人の脳を我が物とした微生物は、次に神経系を喰らい、新たな神経に似た触手を体中に張り巡らす。
すると、心臓が止まらぬ限り、新たな宿主を探そうとする、立派なゾンビの誕生となる。
そして、この微生物の成長のメカニズムは茸にも似ているということから、若干、畑違いな学者まで討論に加わり、件の討論中継は喧々諤々となったのはいうまでもない。
普段は芸能人のスキャンダルや財政界の癒着にメスを入れるような雑誌や新聞まで、”ゾンビ・ウィルス”についての特集をし続けた。
何をかいわんや……。ウイルスではなく、微生物だというのに。
おそらく、”ゾンビ・微生物”よりも、”ゾンビ・ウイルス”の方が語感がよかったというだけだろうが、
しかし、この新種の微生物の誕生には、何らかのウイルスの作用があったという説が有力なため、解釈を拡大すればゾンビ・ウイルスで間違いはないらしい。
最終的には、”この生物は宇宙から飛来した!”と、言い出す怪しげな学者まであらわれ、連メディアはそれはそれはお祭り騒ぎだった。
最初の感染者が確認されてから、約一年で、感染者は爆発的に増えた。テレビも雑誌もネットも、”日本滅亡の序曲”、”某国の陰謀”、”ゾンビから身を守るすべ”。だの、まあ無責任な情報を流し続けた。
今となっては、そんな三文記事を書く人間たちも生き残ってはいないだろう。
閣僚たちに至ってははもっとお粗末だった。感染者に対する人道的配慮と、超法規的処置との板挟みになっているうちに、割とあっけなく政府が崩壊した。超法規的処置というのは、つまりは感染者は殺してしまえ、ということだ。
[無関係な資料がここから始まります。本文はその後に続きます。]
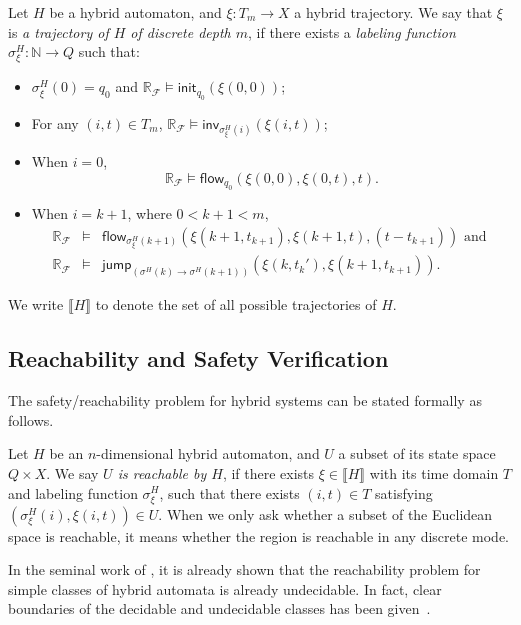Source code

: \documentclass[envcountsect]{llncs}
\newcommand{\flow}{\mathsf{flow}}
\newcommand{\jump}{\mathsf{jump}}
\newcommand{\inv}{\mathsf{inv}}
\newcommand{\init}{\mathsf{init}}
\begin{document}
\begin{definition}\label{trajec}
Let $H$ be a hybrid automaton, and $\xi: T_m\rightarrow X$ a hybrid trajectory.
We say that $\xi$ is {\em a trajectory of $H$ of discrete depth $m$}, if there
exists a {\em labeling function} $\sigma^H_{\xi}: \mathbb{N}\rightarrow Q$ such
that:
\begin{itemize}
\item $\sigma^H_{\xi}(0) = q_0$ and
$\mathbb{R}_{\mathcal{F}}\models \init_{q_0}(\xi(0,0))$;
\item For any $(i, t)\in T_m$,
$\mathbb{R}_{\mathcal{F}}\models \inv_{\sigma^H_{\xi}(i)} (\xi(i,t))$;
\item When $i=0$,
$$\mathbb{R}_{\mathcal{F}}\models\flow_{q_0}(\xi(0,0), \xi(0,t), t).$$
\item When $i = k+1$, where $0< k+1 <m$,
\begin{eqnarray*}
\mathbb{R}_{\mathcal{F}}&\models&\flow_{\sigma^H_{\xi}(k+1)}(\xi(k+1, t_{k+1}),
\xi(k+1, t), (t - t_{k+1}))\mbox{ and }\\
\mathbb{R}_{\mathcal{F}}&\models& \jump_{(\sigma^H(k)\rightarrow
\sigma^H(k+1))}(\xi(k, t_k'), \xi(k+1,t_{k+1})).
\end{eqnarray*}
\end{itemize}
\end{definition}
We write $\llbracket H\rrbracket$ to denote the set of all possible trajectories
of $H$.

\subsection{Reachability and Safety Verification}

The safety/reachability problem for hybrid systems can be stated formally as
follows. 
\begin{definition}[Reachability]\label{reachability}
Let $H$ be an $n$-dimensional hybrid automaton, and $U$ a subset of its state
space $Q\times X$.  We say {\em $U$ is reachable by $H$}, if there exists
$\xi\in\llbracket
H \rrbracket$ with its time domain $T$ and labeling function
$\sigma_{\xi}^H$, such that there exists $(i,t)\in T$ satisfying
$(\sigma^H_{\xi}(i), \xi(i,t))\in U.$ When we only ask whether a subset of the
Euclidean space is reachable, it means whether the region is reachable in any
discrete mode.
\end{definition}
In the seminal work of \cite{DBLP:conf/rex/AlurD91,DBLP:conf/hybrid/AlurCHH92},
it is already shown that the reachability problem for simple classes of hybrid
automata is already undecidable. In fact, clear boundaries of the decidable and
undecidable classes has been given~\cite{DBLP:journals/jcss/HenzingerKPV98}.
\end{document}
そうこうしているうちに、とっくにその微生物は海を渡っていた。不思議なことではない、飛行機もあれば船もある。
その後の一年は割とあっという間だった。
俺たちは思い知らされた。人間の文化文明というものが如何に脆弱であったかを……。
ソレは、科学や医学といった、人類がその歴史の中で獲得し、全幅の信頼を預けていた武器でさえも太刀打ちできない敵だったのだ。
そうして、世界は終わった。
文化文明を捨て、生き残った者たちは石器時代のような生活に戻っていった。
我々もそうだ。
こうして、巨大なショッピング・モールに立てこもり、堅牢なバリケードを施した箱舟で生活をしている。
そういえば、大昔の映画で、この状況とまったく同じ設定のゾンビ映画があったと思う。
まあ、信じられない話だが。俺たちはこうして、古い映画の中のような生活を続け、もう三年近くなる。
と、そんな絶望しかないような世界だが。
実は、俺は割とこの世界を気に入っている。
もちろん、そんなことは決して誰にも言えないが……。